Saya beberapa kali berjumpa dengan Rachmawati Soekarnoputri. Tanggal 22 Mei 2006 diundang ke rumahnya di Jatipadang, Jakarta berdua dengan dokter Kartono Mohammad.
Kami pernah menulis tentang rahasia kesehatan Bung Karno pada akhir hayatnya di media.
Rachmawati memperlihatkan sembilan bundel buku dengan tulisan tangan laporan/observasi hari per hari perawat yang mengurus mantan Presiden Sukarno di Wisma Yaso 7 Februari 1969 - 9 Juni 1970.

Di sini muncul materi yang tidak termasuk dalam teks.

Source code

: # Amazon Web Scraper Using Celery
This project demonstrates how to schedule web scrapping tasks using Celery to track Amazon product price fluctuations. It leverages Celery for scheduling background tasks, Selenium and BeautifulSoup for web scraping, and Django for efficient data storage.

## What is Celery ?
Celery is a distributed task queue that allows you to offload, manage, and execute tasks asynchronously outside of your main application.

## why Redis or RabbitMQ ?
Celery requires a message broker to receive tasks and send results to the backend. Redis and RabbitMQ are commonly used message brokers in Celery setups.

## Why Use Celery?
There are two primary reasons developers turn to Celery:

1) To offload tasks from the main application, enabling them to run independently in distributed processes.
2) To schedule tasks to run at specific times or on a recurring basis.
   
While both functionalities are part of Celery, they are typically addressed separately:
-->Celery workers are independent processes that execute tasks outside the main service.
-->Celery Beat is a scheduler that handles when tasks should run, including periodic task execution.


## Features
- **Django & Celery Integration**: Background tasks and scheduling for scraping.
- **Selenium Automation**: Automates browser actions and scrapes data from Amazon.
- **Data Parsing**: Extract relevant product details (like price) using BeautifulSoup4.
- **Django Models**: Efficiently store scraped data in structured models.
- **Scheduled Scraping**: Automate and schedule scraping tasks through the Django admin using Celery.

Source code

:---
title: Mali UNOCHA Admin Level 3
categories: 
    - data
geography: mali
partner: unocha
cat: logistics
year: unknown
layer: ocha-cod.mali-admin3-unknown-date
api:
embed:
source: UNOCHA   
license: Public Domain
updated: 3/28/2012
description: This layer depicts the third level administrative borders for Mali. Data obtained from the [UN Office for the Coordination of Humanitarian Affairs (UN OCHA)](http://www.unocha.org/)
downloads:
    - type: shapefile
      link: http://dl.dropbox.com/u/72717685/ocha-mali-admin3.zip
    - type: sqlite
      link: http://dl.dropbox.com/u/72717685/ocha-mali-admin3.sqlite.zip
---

Diukur suhu badan dan tekanan darah serta jumlah air kencing dalam tempo 24 jam.
Namun ketika tekanan darahnya tinggi tidak ada obat untuk menurunkannya, demikian tidak diberikan obat untuk melancarkan air kecing ketika terjadi pembengkakan.
Bila sakit kepala diberi Novalgin dan ketika susah tidur dikasih tablet valium.
Di situ tertulis gejala kesehatan dan psikis yang dialami Sukarno dari waktu ke waktu serta obat yang diberikan. Selain itu diperlihatkan arsip tentang pemeriksaan urin.
Tetapi anehnya, pemeriksaan dilakukan di Kedokteran Hewan IPB. Apakah yang dicek itu urin dari sang Proklamator atau hewan yang ada di Istana Bogor?
Dari catatan harian perawat itu, dokter Kartono Mohammad menyimpulkan bahwa Sukarno tidak dirawat sebagai semestinya sehingga akhir meninggal tanggal 21 Juni 1970.
Setelah Rachmawati Soekarnoputri meninggal, semoga Arsip Nasional Republik Indonesia (ANRI) secepatnya menghubungi pihak keluarga, agar arsip perawat Bung Karno selama di Wisma Yaso 1969-1970 itu dapat diserahkan kepada ANRI.
Rachmawati yang meminta kepada Jenderal Soeharto agar Sukarno yang setelah keluar dari Istana Bogor dan berdiam di Batu Tulis diperbolehkan tinggal di Jakarta. Supaya lebih mudah mengunjunginya.
Ternyata Sukarno dipindahkan ke Wisma Yaso dan hanya boleh dikunjungi anak-anaknya pukul 10-13.
Rachmawati yang membawa makanan yang dimasak di rumah Fatmawati di Jalan Sriwijaya untuk diantar ke Wisma Yaso.
Menurut Sidarto Danusubroto, ajudan Bung Karno tahun 1967, pernah ada orang yang membantu mantan Presiden Sukarno dengan uang untuk keperluan sehari-hari, maka uang itu dimasukkan ke dalam kaleng biskuit dan dibawa ke Wisma Yaso oleh Rachmawati.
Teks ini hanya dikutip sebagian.